__Provided records__:
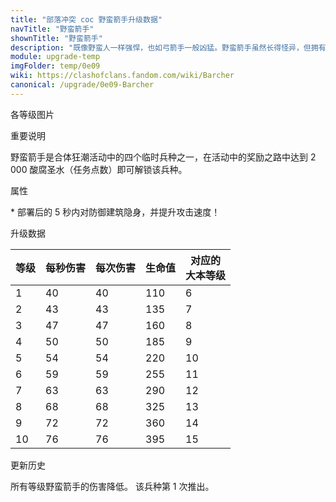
 ```yaml
---
title: "部落冲突 coc 野蛮箭手升级数据"
navTitle: "野蛮箭手"
shownTitle: "野蛮箭手"
description: "既像野蛮人一样强悍，也如弓箭手一般凶猛。野蛮箭手虽然长得怪异，但拥有惊人的进攻实力。"
module: upgrade-temp
imgFolder: temp/0e09
wiki: https://clashofclans.fandom.com/wiki/Barcher
canonical: /upgrade/0e09-Barcher
---
```


<UnitInfo :folder="$frontmatter.imgFolder" imgSrc="Barcher_info.png" :imgAlt="$frontmatter.navTitle" :description="$frontmatter.description" />

<SmallTitle>各等级图片</SmallTitle>

<Panel>
    <UnitImgGroup :folder="$frontmatter.imgFolder">
        <UnitImg imgTitle="所有等级" imgSrc="Barcher1.png" />
    </UnitImgGroup>
</Panel>

<SmallTitle>重要说明</SmallTitle>

野蛮箭手是合体狂潮活动中的四个临时兵种之一，在活动中的奖励之路中达到 2 000 酸腐圣水（任务点数）即可解锁该兵种。

<SmallTitle>属性</SmallTitle>

<UnitProperties>
    <UnitProperty pKey="攻击偏好" pValue="无" />
    <UnitProperty pKey="伤害类型" pValue="单体伤害" />
    <UnitProperty pKey="攻击的目标" pValue="地面和空中目标" />
    <UnitProperty pKey="占据人口" pValue="3" />
    <UnitProperty pKey="移动速度" pValue="2.5 格/秒" />
    <UnitProperty pKey="攻击速度" pValue="1 秒/次" />
    <UnitProperty pKey="攻击距离" pValue="3.5 格" />
    <UnitProperty pKey="所需训练营等级" pValue="1" />
    <UnitProperty pKey="所需大本等级" pValue="6" />    
    <UnitProperty pKey="特殊技能" pValue="狂暴披风<sup>*</sup>" />
    <UnitProperty pKey="伤害提升" pValue="70%" />
    <UnitProperty pKey="攻速提升" pValue="100%" />
    <UnitProperty pKey="移速提升" pValue="2.5 格/秒" />
    <UnitProperty pKey="训练时间" pValue="12" :isTrainingTime="true" />
</UnitProperties>

\* 部署后的 5 秒内对防御建筑隐身，并提升攻击速度！

<SmallTitle>升级数据</SmallTitle>

<UnitTable>

| 等级 | 每秒伤害 | 每次伤害 | 生命值 |对应的<br>大本等级|
| ---- |  ----   |  ----   |  ----  |       ---      |
|   1  |    40   |    40   |   110  |        6       |
|   2  |    43   |    43   |   135  |        7       |
|   3  |    47   |    47   |   160  |        8       |
|   4  |    50   |    50   |   185  |        9       |
|   5  |    54   |    54   |   220  |       10       |
|   6  |    59   |    59   |   255  |       11       |
|   7  |    63   |    63   |   290  |       12       |
|   8  |    68   |    68   |   325  |       13       |
|   9  |    72   |    72   |   360  |       14       |
|  10  |    76   |    76   |   395  |       15       |
</UnitTable>

<SmallTitle>更新历史</SmallTitle>

<Timeline>
    <TimelineItem date="2023/10/20">
        <TimelineRow>所有等级野蛮箭手的伤害降低。</TimelineRow>
    </TimelineItem>
    <TimelineItem date="2023/10/13">
        <TimelineRow>该兵种第 1 次推出。</TimelineRow>
    </TimelineItem>
    <TimelineItem :historyBottom="true" />
</Timeline>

__Exercise objective__: The response consists of the lines above that contain "description".

__Solution__:
description: "既像野蛮人一样强悍，也如弓箭手一般凶猛。野蛮箭手虽然长得怪异，但拥有惊人的进攻实力。"
<UnitInfo :folder="$frontmatter.imgFolder" imgSrc="Barcher_info.png" :imgAlt="$frontmatter.navTitle" :description="$frontmatter.description" />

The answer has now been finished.